Server-side Upgrades
1 min read

Server-side Upgrades

Every so often, Apple issues a new release of its operating system. Often, these upgrades break various applications and OSX developers are forced to fix issues and release new versions of their products.

Although this backwards incompatible policy causes short term pain for developers on their platform, Apple made this conscious decision because in the long-term it leads to an overall healthier ecosystem. We only have to look at Microsoft's third-party ecosystem to see the alternative.

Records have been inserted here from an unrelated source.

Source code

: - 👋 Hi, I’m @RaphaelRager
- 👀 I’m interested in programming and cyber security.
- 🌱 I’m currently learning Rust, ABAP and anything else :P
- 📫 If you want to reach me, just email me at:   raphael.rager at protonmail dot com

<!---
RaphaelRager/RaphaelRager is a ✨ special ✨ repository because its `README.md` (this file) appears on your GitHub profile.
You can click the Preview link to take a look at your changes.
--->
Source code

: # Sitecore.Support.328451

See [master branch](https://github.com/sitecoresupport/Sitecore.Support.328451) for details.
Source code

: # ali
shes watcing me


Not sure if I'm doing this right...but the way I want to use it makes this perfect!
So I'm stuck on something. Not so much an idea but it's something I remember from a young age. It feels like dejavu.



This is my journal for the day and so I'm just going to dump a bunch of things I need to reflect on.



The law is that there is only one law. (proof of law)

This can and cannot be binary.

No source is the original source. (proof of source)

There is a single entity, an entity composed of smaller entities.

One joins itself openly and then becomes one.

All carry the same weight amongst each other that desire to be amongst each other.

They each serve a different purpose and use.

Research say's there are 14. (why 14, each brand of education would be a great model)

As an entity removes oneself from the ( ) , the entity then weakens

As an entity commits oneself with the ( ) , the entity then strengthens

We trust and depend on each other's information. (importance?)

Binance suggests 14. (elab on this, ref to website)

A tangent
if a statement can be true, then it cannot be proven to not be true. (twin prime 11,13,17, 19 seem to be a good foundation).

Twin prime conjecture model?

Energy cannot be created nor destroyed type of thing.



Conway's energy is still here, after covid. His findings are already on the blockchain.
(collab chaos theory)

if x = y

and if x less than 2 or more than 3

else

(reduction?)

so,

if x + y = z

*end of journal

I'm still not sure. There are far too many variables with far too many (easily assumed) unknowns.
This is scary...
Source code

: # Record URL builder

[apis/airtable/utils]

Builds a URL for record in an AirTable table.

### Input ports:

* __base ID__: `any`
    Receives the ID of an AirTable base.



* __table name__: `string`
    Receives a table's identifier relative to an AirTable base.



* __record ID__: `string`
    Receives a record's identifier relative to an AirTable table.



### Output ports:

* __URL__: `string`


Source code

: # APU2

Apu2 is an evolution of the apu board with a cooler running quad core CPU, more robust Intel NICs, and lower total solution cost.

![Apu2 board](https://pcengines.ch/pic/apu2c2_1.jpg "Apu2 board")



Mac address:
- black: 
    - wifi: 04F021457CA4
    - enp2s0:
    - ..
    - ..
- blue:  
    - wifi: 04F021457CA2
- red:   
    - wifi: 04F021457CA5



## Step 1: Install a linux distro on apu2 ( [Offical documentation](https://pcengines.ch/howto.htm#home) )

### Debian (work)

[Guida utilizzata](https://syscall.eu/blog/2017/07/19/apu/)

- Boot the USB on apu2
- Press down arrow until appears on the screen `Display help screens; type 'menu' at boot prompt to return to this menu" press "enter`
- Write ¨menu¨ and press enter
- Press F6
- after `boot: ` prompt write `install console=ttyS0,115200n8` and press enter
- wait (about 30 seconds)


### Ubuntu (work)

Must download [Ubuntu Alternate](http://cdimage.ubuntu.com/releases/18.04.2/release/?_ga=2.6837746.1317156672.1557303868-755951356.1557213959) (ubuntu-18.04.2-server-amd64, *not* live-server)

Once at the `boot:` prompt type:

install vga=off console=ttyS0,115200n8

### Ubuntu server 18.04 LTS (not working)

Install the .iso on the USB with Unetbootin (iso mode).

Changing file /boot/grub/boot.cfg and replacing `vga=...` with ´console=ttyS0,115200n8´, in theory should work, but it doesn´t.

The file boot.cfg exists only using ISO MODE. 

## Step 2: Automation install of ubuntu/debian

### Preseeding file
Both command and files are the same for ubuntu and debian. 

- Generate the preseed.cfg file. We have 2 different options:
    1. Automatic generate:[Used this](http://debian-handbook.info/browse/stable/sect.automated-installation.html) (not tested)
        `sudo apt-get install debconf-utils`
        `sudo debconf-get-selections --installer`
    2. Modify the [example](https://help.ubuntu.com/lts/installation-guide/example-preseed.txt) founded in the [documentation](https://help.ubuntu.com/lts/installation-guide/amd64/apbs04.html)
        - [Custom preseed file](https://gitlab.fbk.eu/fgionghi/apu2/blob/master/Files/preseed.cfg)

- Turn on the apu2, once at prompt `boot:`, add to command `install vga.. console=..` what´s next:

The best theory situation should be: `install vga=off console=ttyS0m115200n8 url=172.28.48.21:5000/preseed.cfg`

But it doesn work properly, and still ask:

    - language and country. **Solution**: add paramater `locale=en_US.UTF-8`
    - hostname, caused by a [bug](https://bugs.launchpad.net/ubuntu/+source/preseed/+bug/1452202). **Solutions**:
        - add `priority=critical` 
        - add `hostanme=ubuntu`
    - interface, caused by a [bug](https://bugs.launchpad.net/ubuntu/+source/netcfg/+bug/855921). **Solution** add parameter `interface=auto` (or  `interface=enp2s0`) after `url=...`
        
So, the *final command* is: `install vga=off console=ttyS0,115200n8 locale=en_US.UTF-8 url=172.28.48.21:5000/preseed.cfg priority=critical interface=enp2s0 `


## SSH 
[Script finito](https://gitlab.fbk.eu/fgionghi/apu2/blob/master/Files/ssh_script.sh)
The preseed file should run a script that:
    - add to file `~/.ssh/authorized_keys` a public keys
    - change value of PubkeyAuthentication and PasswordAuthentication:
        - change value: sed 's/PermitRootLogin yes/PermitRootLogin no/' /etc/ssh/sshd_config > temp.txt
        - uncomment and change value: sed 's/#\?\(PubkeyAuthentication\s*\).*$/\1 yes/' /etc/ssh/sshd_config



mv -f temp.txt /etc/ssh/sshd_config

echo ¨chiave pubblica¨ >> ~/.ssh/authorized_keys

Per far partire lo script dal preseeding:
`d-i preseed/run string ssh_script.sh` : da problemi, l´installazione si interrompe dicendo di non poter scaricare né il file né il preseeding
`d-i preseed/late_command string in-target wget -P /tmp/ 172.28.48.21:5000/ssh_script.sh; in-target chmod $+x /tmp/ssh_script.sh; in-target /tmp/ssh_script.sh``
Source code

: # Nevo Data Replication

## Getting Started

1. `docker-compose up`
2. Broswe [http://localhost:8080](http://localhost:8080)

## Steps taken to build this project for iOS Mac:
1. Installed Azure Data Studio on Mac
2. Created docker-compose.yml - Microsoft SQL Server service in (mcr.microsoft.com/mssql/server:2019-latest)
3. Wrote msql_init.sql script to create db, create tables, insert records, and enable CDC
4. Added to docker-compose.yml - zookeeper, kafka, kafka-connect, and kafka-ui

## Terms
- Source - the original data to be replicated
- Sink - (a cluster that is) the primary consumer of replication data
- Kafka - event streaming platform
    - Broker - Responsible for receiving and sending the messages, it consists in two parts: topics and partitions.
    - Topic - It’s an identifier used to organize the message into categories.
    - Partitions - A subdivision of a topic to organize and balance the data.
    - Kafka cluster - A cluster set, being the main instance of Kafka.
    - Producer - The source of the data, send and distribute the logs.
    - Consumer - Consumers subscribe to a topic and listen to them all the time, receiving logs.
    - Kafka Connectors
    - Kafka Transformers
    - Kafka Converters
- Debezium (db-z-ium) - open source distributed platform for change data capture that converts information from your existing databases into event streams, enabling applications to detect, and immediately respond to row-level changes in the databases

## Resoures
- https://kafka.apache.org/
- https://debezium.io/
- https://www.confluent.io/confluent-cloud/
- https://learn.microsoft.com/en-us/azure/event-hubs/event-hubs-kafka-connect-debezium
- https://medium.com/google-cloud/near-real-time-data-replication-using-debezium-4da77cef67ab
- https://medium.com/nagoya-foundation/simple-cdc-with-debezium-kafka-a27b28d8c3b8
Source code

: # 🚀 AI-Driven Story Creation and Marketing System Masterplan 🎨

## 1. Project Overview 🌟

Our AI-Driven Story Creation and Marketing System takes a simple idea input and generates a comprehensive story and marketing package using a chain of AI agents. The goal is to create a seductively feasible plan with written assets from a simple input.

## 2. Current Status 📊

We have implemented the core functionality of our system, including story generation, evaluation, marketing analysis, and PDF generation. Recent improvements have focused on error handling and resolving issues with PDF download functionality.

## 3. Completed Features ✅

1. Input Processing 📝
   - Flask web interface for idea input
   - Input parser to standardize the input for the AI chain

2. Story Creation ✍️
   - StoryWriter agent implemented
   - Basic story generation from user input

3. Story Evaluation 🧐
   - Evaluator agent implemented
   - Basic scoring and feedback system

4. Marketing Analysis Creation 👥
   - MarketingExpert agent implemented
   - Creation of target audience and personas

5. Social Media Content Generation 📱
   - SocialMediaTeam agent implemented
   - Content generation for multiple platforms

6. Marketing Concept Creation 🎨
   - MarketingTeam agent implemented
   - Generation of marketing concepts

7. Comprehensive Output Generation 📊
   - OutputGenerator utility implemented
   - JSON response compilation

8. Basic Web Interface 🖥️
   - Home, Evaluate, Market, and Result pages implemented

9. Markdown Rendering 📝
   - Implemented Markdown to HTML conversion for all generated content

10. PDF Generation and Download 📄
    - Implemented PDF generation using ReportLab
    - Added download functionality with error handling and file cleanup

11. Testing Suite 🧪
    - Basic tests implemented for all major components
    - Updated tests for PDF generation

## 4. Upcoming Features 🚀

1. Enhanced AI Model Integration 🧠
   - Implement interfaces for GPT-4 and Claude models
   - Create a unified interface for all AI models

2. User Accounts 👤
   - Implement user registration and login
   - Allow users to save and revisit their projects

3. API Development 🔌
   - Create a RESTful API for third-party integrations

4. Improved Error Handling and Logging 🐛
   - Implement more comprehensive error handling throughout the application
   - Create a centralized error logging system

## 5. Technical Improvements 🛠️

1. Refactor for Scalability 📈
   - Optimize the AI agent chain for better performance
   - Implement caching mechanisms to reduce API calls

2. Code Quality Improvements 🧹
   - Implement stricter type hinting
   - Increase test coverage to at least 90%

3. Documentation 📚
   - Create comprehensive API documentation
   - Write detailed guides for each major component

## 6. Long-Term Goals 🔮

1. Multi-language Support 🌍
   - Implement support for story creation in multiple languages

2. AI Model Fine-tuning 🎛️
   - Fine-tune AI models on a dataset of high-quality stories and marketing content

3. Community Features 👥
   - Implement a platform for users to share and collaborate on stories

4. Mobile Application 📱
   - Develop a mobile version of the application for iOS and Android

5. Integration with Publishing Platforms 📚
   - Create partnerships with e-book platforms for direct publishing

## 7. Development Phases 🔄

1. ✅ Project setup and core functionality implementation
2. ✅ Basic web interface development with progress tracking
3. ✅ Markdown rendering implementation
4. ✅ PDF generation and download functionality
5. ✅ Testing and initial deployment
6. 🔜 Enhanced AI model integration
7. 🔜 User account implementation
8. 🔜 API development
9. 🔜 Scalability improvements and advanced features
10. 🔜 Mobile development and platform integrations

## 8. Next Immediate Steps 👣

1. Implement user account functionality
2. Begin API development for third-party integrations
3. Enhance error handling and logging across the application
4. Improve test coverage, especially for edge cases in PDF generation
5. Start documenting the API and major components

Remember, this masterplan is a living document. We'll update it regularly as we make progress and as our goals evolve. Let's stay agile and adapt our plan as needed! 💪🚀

However, when it comes server-side software, we're wading through the same quagmire Microsoft is dealing with. There is little business incentive to upgrade server-side software and, on the surface of it, a fair amount of pain involved. Thus developers languish with ancient versions of Ruby and Rails, to give one example, dealing with bugs and poor APIs that have long since been fixed.

The majority of mature companies in San Francisco seem to have this problem, with bloated, messy codebases running on ancient versions of Ruby and Rails.  Features that would take hours to implement, now take days, and it's slowly making developer's lives hell.

But it doesn't have to be this way.

We should treat server-side software the same as client side software, and do incremental updates of our frameworks and languages - never more than one version behind. We should dedicate 20% of our time to upgrading and refactoring. Sure, they'll be pain involved, but innovation stagnation due to old and tired software is far more detrimental than the short-term pain of upgrading.